+++ Records for processing +++
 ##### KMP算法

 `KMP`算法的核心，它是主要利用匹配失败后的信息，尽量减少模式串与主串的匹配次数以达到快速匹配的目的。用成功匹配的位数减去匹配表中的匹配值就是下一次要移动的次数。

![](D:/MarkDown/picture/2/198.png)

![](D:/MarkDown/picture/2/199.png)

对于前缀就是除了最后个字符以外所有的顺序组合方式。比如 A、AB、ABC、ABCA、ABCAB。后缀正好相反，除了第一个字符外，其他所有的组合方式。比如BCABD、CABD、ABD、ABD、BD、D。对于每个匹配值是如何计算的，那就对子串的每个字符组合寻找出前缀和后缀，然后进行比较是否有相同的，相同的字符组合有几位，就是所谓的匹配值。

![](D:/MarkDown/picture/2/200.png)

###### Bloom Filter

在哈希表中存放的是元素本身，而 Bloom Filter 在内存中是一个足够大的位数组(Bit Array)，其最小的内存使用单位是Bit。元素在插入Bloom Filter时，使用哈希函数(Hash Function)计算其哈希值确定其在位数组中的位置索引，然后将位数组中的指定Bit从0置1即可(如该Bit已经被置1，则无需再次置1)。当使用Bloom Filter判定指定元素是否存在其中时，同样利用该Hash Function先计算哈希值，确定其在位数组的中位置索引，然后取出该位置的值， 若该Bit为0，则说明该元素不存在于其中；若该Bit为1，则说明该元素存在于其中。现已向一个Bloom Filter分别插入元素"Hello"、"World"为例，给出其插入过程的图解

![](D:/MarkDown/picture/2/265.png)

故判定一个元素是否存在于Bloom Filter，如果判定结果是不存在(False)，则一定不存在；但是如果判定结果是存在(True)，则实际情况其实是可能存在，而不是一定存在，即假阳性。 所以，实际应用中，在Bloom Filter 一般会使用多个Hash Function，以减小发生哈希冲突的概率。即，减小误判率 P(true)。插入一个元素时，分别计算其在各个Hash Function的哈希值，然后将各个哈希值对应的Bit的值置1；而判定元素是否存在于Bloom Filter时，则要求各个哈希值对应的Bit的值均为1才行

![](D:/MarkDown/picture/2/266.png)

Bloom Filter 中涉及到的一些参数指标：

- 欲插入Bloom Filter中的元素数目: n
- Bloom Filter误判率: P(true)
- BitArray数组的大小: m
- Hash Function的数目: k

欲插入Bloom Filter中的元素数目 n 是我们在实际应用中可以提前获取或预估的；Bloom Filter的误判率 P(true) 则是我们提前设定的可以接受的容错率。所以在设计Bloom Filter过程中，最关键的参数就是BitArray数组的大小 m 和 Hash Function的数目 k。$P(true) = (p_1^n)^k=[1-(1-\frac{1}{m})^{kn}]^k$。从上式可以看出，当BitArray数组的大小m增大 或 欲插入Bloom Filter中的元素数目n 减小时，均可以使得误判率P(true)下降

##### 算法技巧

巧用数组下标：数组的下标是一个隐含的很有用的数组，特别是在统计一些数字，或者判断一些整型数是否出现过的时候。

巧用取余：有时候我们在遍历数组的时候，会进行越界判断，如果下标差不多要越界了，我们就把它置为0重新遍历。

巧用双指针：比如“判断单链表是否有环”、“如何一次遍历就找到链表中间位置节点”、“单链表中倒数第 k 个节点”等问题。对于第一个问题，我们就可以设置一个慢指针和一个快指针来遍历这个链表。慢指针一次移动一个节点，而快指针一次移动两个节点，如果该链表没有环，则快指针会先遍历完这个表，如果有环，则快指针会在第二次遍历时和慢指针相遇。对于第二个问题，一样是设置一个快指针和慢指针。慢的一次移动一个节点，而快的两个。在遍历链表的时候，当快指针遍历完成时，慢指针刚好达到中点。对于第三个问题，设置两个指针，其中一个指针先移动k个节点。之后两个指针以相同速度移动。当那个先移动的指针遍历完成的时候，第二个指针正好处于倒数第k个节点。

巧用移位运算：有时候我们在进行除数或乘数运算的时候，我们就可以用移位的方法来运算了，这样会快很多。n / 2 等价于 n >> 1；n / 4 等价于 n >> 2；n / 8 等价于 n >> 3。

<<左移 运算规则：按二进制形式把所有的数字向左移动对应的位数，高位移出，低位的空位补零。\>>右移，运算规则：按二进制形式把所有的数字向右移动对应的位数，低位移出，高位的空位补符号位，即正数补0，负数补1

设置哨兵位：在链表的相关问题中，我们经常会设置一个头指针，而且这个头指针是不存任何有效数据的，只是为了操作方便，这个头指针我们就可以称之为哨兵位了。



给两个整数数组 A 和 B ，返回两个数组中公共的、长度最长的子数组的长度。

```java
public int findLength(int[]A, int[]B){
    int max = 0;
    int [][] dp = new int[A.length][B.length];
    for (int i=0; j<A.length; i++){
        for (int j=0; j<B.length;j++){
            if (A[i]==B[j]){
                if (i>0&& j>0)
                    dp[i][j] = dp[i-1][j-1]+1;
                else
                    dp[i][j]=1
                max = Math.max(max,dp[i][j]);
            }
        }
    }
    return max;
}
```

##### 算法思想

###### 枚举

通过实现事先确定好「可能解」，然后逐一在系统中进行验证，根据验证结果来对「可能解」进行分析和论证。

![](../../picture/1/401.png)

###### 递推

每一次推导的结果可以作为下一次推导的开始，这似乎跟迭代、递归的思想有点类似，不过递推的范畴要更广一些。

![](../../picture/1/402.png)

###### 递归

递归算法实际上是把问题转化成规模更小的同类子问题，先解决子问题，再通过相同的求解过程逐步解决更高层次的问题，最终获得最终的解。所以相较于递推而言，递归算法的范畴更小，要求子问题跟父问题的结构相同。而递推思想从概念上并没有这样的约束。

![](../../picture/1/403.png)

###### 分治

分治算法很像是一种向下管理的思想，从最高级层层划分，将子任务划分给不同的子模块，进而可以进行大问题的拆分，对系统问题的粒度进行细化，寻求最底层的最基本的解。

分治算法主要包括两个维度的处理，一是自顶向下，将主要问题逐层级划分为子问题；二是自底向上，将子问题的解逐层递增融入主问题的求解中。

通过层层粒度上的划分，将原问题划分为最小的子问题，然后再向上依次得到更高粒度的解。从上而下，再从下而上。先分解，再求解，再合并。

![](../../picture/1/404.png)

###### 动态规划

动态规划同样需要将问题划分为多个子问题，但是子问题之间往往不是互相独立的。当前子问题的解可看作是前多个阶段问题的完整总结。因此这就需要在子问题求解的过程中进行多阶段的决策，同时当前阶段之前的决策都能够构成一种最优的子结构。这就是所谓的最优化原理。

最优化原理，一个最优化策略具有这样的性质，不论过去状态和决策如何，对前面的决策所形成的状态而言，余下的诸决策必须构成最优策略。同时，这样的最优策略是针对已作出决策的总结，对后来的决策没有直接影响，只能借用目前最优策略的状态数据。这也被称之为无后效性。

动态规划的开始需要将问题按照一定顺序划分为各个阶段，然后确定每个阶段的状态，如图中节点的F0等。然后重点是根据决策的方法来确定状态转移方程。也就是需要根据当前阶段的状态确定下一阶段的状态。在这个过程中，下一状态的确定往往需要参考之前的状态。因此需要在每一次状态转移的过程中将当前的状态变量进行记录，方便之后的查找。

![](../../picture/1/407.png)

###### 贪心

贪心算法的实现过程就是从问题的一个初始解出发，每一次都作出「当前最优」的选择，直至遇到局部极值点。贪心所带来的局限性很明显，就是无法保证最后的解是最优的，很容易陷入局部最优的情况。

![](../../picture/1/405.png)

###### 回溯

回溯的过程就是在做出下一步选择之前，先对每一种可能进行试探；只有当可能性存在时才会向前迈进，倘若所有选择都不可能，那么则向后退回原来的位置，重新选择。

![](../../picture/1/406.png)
+++
* [Goal of the exercise] Check each line of the records above for "Filter中的元素数目", and copy those that have it.

* [Result for this task]
- 欲插入Bloom Filter中的元素数目: n
欲插入Bloom Filter中的元素数目 n 是我们在实际应用中可以提前获取或预估的；Bloom Filter的误判率 P(true) 则是我们提前设定的可以接受的容错率。所以在设计Bloom Filter过程中，最关键的参数就是BitArray数组的大小 m 和 Hash Function的数目 k。$P(true) = (p_1^n)^k=[1-(1-\frac{1}{m})^{kn}]^k$。从上式可以看出，当BitArray数组的大小m增大 或 欲插入Bloom Filter中的元素数目n 减小时，均可以使得误判率P(true)下降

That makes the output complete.